DOUGLAS D. DODD, UNITED STATES BANKRUPTCY JUDGE

*310Defendant Trinity Industries, Inc. ("Trinity") is a successor to Gretna Machine & Iron Works ("Gretna"). Plaintiff Forrest Lewis, Jr. alleges that during his employment at Gretna between 1975 and 1976 he was exposed to asbestos, which led to his developing mesothelioma. Gretna and thirty-three related debtors filed chapter 11 petitions in the Southern District of Mississippi (collectively, the "FGH reorganization")1 in 2001. Their chapter 11 plans were confirmed in May 2003 and the reorganization was closed in May 2013.2

Fifteen years later Mr. Lewis filed suit against numerous defendants in the Nineteenth Judicial District of Louisiana alleging state law causes of action including failure to warn, loss of consortium, mental anguish and other tort-based theories of recovery.3 His original petition did not name Trinity a defendant but he joined it in a December 2018 amended petition.
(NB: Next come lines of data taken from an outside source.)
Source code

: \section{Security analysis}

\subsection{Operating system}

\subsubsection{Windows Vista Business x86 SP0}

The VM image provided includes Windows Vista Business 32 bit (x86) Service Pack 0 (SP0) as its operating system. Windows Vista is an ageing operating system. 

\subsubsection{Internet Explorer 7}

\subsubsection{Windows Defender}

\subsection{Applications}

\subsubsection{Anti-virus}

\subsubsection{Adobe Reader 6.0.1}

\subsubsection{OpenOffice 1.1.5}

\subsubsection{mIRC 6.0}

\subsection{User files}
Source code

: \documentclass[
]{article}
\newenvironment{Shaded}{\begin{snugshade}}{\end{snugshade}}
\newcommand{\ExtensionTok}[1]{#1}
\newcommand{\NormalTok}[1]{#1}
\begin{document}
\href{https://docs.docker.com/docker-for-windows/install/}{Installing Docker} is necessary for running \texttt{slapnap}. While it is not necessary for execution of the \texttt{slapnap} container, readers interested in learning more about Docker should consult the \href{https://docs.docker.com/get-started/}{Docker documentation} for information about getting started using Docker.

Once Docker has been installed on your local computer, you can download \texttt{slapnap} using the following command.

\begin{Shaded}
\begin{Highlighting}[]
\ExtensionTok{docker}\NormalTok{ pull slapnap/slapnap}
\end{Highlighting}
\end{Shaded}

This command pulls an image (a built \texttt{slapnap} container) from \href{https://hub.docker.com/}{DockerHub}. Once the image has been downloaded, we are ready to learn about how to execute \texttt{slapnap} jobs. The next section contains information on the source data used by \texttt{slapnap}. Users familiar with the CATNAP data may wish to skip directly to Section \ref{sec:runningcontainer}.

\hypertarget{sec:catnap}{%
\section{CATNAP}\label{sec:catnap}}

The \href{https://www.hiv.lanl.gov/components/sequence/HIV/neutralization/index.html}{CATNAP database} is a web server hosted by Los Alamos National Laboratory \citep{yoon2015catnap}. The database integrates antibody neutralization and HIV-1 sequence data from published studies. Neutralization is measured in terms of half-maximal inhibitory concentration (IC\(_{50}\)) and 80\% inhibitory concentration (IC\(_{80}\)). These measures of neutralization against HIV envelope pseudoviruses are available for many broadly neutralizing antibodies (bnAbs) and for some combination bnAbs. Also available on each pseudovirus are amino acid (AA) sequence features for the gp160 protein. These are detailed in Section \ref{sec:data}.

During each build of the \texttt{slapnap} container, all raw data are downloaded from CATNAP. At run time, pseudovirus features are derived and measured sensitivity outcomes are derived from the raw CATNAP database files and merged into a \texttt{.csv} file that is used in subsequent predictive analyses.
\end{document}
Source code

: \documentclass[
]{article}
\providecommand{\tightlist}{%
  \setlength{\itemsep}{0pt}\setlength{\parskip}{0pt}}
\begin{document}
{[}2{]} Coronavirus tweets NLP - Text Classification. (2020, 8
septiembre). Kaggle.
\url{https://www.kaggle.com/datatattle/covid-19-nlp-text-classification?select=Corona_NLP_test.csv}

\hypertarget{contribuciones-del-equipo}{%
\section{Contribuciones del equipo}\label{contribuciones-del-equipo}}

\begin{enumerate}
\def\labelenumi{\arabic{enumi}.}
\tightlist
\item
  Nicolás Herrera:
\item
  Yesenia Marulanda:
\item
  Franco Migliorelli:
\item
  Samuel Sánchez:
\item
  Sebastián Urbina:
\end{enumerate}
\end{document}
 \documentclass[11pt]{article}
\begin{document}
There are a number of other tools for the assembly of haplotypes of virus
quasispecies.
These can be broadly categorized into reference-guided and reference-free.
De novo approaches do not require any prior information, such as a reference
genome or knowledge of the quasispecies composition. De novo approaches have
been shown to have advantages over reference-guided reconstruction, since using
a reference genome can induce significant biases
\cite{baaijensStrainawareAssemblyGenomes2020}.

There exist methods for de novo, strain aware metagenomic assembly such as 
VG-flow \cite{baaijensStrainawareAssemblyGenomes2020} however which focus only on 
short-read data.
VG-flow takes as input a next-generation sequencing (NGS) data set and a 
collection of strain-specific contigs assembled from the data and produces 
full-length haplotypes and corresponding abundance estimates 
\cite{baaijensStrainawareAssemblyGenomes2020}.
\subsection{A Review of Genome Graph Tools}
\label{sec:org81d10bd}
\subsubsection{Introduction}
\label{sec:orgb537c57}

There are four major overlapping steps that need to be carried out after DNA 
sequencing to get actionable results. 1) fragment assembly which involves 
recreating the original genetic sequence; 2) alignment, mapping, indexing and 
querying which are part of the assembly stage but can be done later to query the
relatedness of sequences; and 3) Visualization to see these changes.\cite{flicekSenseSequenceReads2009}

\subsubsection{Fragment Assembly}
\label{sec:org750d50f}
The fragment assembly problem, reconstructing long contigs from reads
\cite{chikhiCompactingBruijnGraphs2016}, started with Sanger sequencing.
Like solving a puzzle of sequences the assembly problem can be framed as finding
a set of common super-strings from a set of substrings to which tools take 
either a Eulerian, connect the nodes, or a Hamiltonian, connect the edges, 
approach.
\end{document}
Trinity timely removed Lewis's suit to this court in accordance with 28 U.S.C. § 1452(a) and Fed. R. Bankr. P. 9027. Trinity at the same time moved the bankruptcy court for the Southern District of Mississippi to reopen the FGH reorganization, intending to seek the transfer of Mr. Lewis's lawsuit there from this district for a determination that the FGH confirmation order's discharge injunction bars Mr. Lewis's suit. The Mississippi bankruptcy court denied Trinity's motion to reopen on May 2, 2019,4 a ruling Trinity has appealed.5

Mr. Lewis moves to remand his lawsuit to the Nineteenth Judicial District Court. He contends that his state law claims cannot be tried in bankruptcy court and should not be in federal court in any case.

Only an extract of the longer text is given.